What you write should be the line containing "The PE header is second" followed by every line after it to the end of the listing, exactly as given, and nothing more.

⁂

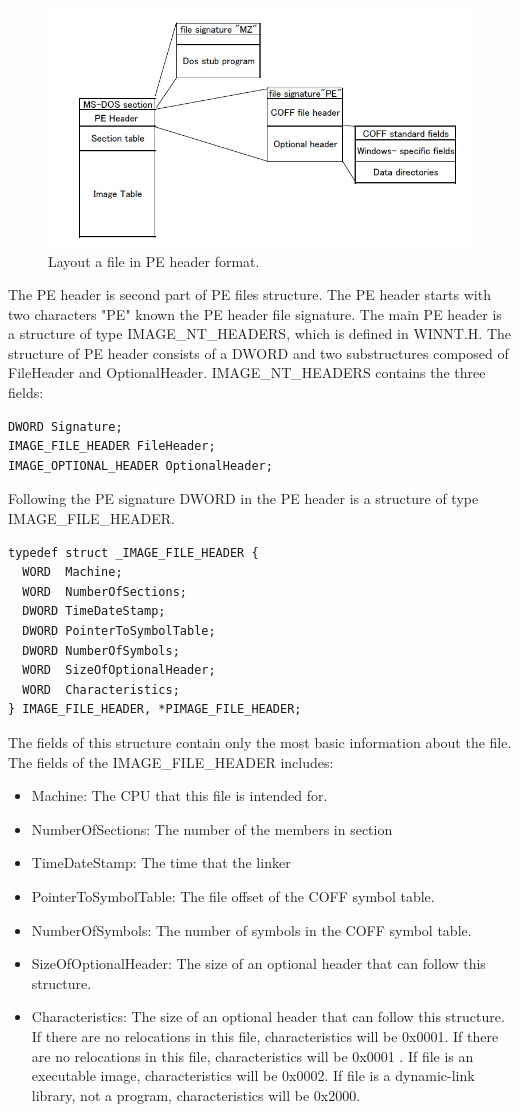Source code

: \begin{figure}[httb]
\centering
\includegraphics[width=1\textwidth]{graph/peheader1.jpg}
\caption{Layout a file in PE header format.}
\label{fig:peheader}
\end{figure}
The PE header is second part of PE files structure. The PE header starts with two characters "PE" known the PE header file signature. The main PE header is a structure of type IMAGE\_NT\_HEADERS, which is defined in WINNT.H. The structure of PE header consists of a DWORD and two substructures composed of FileHeader and OptionalHeader. IMAGE\_NT\_HEADERS contains the three fields:
\begin{verbatim}
DWORD Signature;
IMAGE_FILE_HEADER FileHeader;
IMAGE_OPTIONAL_HEADER OptionalHeader;
\end{verbatim}
Following the PE signature DWORD in the PE header is a structure of type IMAGE\_FILE\_HEADER. 
\begin{verbatim}
typedef struct _IMAGE_FILE_HEADER {
  WORD  Machine;
  WORD  NumberOfSections;
  DWORD TimeDateStamp;
  DWORD PointerToSymbolTable;
  DWORD NumberOfSymbols;
  WORD  SizeOfOptionalHeader;
  WORD  Characteristics;
} IMAGE_FILE_HEADER, *PIMAGE_FILE_HEADER;
\end{verbatim}
The fields of this structure contain only the most basic information about the file. The fields of the IMAGE\_FILE\_HEADER includes:
\begin{itemize}
\item Machine: The CPU that this file is intended for.
\item NumberOfSections: The number of the members in section
\item TimeDateStamp: The time that the linker
\item PointerToSymbolTable: The file offset of the COFF symbol table. 
\item NumberOfSymbols: The number of symbols in the COFF symbol table.
\item SizeOfOptionalHeader: The size of an optional header that can follow this structure.
\item Characteristics: The size of an optional header that can follow this structure. If there are no relocations in this file, characteristics will be 0x0001. If there are no relocations in this file, characteristics will be 0x0001 . If file is an executable image, characteristics will be 0x0002.  If file is a dynamic-link library, not a program, characteristics will be 0x2000.
\end{itemize}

⁂

▶ [EXERCISE ANSWER]
The PE header is second part of PE files structure. The PE header starts with two characters "PE" known the PE header file signature. The main PE header is a structure of type IMAGE\_NT\_HEADERS, which is defined in WINNT.H. The structure of PE header consists of a DWORD and two substructures composed of FileHeader and OptionalHeader. IMAGE\_NT\_HEADERS contains the three fields:
\begin{verbatim}
DWORD Signature;
IMAGE_FILE_HEADER FileHeader;
IMAGE_OPTIONAL_HEADER OptionalHeader;
\end{verbatim}
Following the PE signature DWORD in the PE header is a structure of type IMAGE\_FILE\_HEADER. 
\begin{verbatim}
typedef struct _IMAGE_FILE_HEADER {
  WORD  Machine;
  WORD  NumberOfSections;
  DWORD TimeDateStamp;
  DWORD PointerToSymbolTable;
  DWORD NumberOfSymbols;
  WORD  SizeOfOptionalHeader;
  WORD  Characteristics;
} IMAGE_FILE_HEADER, *PIMAGE_FILE_HEADER;
\end{verbatim}
The fields of this structure contain only the most basic information about the file. The fields of the IMAGE\_FILE\_HEADER includes:
\begin{itemize}
\item Machine: The CPU that this file is intended for.
\item NumberOfSections: The number of the members in section
\item TimeDateStamp: The time that the linker
\item PointerToSymbolTable: The file offset of the COFF symbol table. 
\item NumberOfSymbols: The number of symbols in the COFF symbol table.
\item SizeOfOptionalHeader: The size of an optional header that can follow this structure.
\item Characteristics: The size of an optional header that can follow this structure. If there are no relocations in this file, characteristics will be 0x0001. If there are no relocations in this file, characteristics will be 0x0001 . If file is an executable image, characteristics will be 0x0002.  If file is a dynamic-link library, not a program, characteristics will be 0x2000.
\end{itemize}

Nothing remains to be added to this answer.